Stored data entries
= = = =
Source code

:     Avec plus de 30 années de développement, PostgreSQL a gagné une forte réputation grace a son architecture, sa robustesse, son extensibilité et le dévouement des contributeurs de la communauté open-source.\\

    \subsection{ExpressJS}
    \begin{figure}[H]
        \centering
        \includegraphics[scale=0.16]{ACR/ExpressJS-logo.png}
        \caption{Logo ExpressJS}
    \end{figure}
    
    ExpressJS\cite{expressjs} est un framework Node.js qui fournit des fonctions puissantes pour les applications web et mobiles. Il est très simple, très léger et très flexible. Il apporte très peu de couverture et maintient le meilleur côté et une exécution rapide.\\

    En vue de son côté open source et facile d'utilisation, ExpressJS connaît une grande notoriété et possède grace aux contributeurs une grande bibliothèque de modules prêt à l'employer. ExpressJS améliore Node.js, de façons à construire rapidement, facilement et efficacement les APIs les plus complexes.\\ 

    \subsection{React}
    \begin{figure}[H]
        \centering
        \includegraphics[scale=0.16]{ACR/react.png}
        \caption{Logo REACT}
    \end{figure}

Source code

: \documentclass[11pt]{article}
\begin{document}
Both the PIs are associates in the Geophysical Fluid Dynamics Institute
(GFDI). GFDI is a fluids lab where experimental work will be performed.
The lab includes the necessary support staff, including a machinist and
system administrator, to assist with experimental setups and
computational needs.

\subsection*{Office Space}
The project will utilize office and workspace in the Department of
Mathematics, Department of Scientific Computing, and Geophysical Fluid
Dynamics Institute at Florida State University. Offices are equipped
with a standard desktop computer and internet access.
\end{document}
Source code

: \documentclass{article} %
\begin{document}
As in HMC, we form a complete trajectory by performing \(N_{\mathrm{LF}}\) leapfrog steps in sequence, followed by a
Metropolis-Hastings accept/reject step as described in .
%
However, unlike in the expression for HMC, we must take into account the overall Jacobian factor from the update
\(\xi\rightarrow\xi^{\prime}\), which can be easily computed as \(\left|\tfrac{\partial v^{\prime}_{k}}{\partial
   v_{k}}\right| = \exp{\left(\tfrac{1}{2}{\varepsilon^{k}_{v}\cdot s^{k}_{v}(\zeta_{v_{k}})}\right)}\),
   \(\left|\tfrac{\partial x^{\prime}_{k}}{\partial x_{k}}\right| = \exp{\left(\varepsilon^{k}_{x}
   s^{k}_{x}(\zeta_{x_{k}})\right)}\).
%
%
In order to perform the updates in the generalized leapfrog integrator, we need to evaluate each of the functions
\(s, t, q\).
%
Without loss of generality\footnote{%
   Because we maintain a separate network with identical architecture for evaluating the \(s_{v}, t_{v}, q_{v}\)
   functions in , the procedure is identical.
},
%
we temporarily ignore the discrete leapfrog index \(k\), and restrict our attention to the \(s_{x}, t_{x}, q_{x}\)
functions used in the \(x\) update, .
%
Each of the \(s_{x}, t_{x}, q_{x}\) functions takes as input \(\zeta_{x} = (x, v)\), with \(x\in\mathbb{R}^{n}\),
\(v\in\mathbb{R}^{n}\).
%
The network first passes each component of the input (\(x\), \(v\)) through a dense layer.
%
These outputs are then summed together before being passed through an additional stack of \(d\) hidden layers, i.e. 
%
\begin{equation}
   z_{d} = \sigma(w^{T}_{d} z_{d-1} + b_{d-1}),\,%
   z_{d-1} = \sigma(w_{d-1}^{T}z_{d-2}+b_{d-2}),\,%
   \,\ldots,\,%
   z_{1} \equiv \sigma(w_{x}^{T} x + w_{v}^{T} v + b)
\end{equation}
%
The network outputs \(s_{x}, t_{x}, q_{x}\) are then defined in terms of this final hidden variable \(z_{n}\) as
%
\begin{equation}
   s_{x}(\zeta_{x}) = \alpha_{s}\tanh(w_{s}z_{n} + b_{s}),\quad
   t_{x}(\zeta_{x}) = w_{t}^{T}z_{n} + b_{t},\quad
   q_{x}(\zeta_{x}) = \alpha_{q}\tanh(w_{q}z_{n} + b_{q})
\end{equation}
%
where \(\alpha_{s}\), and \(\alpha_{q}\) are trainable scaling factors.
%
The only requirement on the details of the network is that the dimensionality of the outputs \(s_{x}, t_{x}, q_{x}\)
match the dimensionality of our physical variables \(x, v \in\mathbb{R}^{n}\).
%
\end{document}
= = = =
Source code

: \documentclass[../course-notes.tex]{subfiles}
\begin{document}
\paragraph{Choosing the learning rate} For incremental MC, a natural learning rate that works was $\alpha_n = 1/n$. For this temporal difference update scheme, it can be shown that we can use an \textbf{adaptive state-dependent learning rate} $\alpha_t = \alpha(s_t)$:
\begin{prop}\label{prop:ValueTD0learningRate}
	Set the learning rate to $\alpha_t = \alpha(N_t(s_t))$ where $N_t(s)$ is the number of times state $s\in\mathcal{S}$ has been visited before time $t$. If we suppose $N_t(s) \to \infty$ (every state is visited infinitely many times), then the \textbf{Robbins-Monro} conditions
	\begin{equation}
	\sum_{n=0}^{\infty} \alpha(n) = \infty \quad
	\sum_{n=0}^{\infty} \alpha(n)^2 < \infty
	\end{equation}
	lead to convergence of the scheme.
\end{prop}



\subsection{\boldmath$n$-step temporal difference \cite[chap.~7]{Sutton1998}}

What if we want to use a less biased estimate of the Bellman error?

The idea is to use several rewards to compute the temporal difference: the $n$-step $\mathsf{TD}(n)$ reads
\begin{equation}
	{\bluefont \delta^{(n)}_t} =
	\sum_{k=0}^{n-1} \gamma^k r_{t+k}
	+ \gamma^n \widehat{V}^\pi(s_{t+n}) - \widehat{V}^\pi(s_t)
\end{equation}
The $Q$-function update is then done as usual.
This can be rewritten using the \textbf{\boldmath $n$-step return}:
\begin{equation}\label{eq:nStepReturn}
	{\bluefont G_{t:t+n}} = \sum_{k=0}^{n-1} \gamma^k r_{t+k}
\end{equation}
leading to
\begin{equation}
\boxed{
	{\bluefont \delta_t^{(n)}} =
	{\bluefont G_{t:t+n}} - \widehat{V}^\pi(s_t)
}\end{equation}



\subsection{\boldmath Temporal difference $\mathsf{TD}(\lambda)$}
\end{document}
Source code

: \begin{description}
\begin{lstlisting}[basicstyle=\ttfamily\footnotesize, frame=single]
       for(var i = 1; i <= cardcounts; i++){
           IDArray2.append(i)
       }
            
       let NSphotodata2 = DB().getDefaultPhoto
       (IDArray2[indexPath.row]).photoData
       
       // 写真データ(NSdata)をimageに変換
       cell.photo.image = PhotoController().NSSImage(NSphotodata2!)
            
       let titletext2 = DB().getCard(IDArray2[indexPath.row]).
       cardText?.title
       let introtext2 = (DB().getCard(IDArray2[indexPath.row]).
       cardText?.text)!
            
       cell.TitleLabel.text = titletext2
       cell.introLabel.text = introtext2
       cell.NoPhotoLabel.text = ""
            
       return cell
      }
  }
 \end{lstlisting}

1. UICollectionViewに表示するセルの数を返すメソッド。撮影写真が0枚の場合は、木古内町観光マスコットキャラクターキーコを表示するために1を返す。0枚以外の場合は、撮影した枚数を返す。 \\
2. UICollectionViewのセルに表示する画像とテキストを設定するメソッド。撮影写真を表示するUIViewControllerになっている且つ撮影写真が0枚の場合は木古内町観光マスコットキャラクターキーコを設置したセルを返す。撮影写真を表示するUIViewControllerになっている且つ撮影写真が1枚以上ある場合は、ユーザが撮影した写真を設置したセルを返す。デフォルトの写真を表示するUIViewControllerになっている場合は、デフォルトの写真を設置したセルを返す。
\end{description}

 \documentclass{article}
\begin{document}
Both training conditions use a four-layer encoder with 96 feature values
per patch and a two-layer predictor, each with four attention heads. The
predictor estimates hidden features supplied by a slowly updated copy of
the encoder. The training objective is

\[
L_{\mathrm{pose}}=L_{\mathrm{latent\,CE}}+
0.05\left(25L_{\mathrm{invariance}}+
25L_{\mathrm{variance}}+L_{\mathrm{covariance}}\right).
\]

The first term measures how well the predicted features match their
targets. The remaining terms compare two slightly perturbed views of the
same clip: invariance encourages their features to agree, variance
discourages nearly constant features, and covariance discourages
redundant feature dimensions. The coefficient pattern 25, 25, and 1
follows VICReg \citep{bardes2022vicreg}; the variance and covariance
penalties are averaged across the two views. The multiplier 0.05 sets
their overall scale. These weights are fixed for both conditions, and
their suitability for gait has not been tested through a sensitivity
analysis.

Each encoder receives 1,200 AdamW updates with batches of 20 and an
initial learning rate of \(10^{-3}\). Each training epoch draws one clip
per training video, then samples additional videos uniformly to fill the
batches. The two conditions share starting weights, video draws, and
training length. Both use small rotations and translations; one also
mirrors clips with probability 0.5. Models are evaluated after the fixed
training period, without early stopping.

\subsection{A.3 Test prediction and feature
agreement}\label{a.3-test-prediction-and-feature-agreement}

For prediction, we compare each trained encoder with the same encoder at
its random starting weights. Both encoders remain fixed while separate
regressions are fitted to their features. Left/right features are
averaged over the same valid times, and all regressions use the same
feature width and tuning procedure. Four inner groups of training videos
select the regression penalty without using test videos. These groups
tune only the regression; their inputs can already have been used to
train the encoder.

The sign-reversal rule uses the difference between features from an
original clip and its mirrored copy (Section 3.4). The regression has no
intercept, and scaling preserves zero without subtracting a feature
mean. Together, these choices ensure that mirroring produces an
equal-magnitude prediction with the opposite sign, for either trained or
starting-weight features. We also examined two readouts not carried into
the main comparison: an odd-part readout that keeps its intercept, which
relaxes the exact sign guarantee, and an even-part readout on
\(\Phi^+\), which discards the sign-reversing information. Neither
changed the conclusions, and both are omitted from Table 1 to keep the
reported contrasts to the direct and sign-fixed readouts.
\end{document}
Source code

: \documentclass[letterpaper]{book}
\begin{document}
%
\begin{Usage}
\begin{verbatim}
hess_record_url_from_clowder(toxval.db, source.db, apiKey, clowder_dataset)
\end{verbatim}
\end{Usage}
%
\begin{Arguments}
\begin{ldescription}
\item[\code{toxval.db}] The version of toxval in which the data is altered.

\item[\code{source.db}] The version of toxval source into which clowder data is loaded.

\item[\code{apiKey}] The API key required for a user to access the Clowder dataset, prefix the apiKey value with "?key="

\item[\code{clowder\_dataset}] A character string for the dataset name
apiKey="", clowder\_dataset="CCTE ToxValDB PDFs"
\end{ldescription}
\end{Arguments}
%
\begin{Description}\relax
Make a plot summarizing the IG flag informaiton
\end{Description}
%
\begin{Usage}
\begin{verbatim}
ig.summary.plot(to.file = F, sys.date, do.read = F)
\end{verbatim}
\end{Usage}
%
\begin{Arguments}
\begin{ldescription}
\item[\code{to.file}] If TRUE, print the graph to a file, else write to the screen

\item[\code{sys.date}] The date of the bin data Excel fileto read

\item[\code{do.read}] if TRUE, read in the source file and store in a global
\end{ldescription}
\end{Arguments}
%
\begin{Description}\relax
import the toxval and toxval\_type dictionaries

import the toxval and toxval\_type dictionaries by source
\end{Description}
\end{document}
= = = =
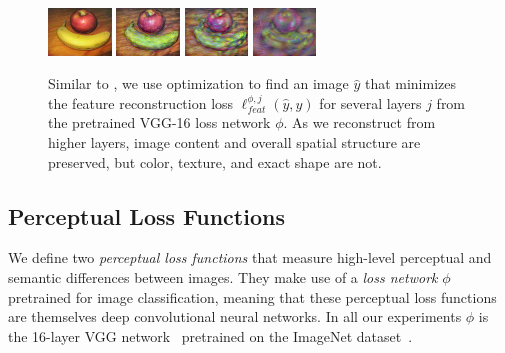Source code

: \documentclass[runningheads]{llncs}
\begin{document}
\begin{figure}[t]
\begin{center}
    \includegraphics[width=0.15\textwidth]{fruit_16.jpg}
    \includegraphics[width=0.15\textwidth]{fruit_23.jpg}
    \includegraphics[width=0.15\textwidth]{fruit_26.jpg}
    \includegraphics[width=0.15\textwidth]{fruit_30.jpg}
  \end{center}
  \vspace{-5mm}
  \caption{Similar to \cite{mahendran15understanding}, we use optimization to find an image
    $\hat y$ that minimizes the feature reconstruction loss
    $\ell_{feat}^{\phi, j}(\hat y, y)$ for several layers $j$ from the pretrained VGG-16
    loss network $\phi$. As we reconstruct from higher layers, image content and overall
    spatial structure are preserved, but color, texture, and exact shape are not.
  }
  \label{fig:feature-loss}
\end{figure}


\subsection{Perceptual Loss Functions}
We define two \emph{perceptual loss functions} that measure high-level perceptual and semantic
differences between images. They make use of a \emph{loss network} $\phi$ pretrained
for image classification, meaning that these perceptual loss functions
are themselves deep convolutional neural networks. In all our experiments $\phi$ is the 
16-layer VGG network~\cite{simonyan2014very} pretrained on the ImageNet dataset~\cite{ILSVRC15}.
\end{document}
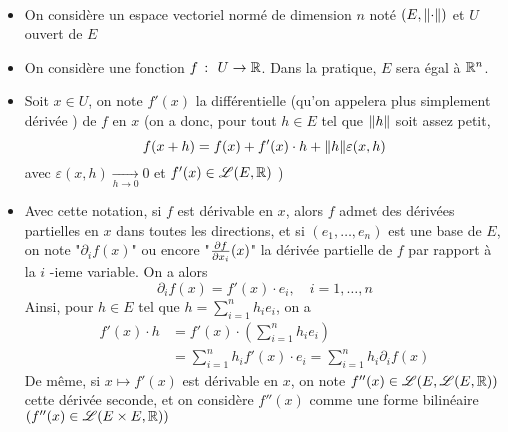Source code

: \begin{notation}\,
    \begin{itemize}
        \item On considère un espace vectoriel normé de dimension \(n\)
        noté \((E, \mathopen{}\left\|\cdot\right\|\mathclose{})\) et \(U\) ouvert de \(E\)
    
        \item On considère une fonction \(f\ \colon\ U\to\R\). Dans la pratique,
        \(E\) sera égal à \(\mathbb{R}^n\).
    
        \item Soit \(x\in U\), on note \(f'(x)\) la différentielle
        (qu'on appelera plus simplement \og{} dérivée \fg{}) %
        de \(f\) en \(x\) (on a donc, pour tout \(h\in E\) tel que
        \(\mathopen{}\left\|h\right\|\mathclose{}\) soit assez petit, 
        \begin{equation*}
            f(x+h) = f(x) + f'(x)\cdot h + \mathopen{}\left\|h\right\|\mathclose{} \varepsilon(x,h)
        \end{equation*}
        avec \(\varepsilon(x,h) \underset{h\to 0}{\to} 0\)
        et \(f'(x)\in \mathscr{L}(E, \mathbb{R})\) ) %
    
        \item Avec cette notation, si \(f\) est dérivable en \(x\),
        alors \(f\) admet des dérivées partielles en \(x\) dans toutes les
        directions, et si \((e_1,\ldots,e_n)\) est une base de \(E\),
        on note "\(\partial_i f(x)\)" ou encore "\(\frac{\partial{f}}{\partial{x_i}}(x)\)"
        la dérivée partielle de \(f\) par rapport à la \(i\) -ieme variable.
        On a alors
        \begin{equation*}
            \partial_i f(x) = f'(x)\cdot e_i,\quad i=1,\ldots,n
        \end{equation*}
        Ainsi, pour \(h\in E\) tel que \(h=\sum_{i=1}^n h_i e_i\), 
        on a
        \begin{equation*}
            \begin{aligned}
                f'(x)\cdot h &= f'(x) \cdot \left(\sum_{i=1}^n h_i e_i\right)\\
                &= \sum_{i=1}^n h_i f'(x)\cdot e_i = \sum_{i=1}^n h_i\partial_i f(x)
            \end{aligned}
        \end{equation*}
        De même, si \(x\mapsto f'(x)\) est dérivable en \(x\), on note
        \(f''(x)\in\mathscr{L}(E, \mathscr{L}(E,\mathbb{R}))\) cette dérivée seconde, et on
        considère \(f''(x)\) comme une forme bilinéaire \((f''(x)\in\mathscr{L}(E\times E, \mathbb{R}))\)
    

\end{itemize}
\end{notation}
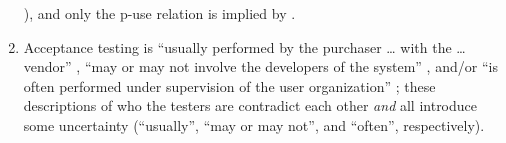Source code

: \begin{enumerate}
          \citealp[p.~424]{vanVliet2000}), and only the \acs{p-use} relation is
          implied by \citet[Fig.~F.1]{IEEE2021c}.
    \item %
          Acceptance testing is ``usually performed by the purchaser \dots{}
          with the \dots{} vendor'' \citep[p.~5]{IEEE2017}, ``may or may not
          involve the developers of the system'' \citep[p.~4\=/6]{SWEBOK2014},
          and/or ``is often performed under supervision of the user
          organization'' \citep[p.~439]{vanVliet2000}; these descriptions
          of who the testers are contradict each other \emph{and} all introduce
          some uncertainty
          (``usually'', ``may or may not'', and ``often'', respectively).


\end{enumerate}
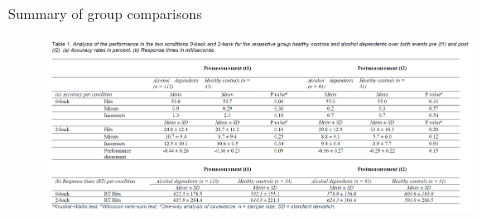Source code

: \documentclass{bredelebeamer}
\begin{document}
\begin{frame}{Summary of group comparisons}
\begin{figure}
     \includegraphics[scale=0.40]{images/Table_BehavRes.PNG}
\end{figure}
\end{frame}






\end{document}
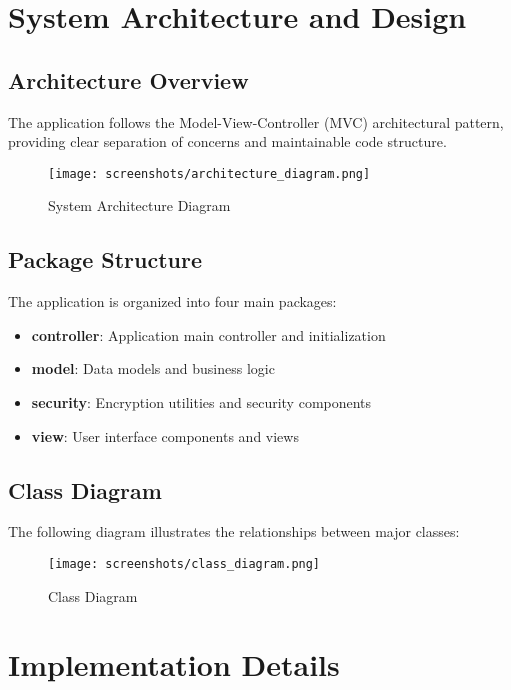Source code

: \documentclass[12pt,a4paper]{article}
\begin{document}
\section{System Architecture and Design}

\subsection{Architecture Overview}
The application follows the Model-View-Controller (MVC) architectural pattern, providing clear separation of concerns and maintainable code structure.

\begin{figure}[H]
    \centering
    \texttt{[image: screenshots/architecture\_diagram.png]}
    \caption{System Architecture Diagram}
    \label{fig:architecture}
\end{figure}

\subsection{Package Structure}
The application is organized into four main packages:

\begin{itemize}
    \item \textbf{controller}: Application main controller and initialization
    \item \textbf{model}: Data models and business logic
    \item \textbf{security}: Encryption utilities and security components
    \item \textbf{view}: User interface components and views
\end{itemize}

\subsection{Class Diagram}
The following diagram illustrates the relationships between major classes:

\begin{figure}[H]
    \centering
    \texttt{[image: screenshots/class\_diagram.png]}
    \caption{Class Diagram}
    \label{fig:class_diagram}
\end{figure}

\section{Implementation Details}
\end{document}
= = = =
Try it
Each line holding the word "predictor" must be pulled from the records.

Answer for the task
per patch and a two-layer predictor, each with four attention heads. The
predictor estimates hidden features supplied by a slowly updated copy of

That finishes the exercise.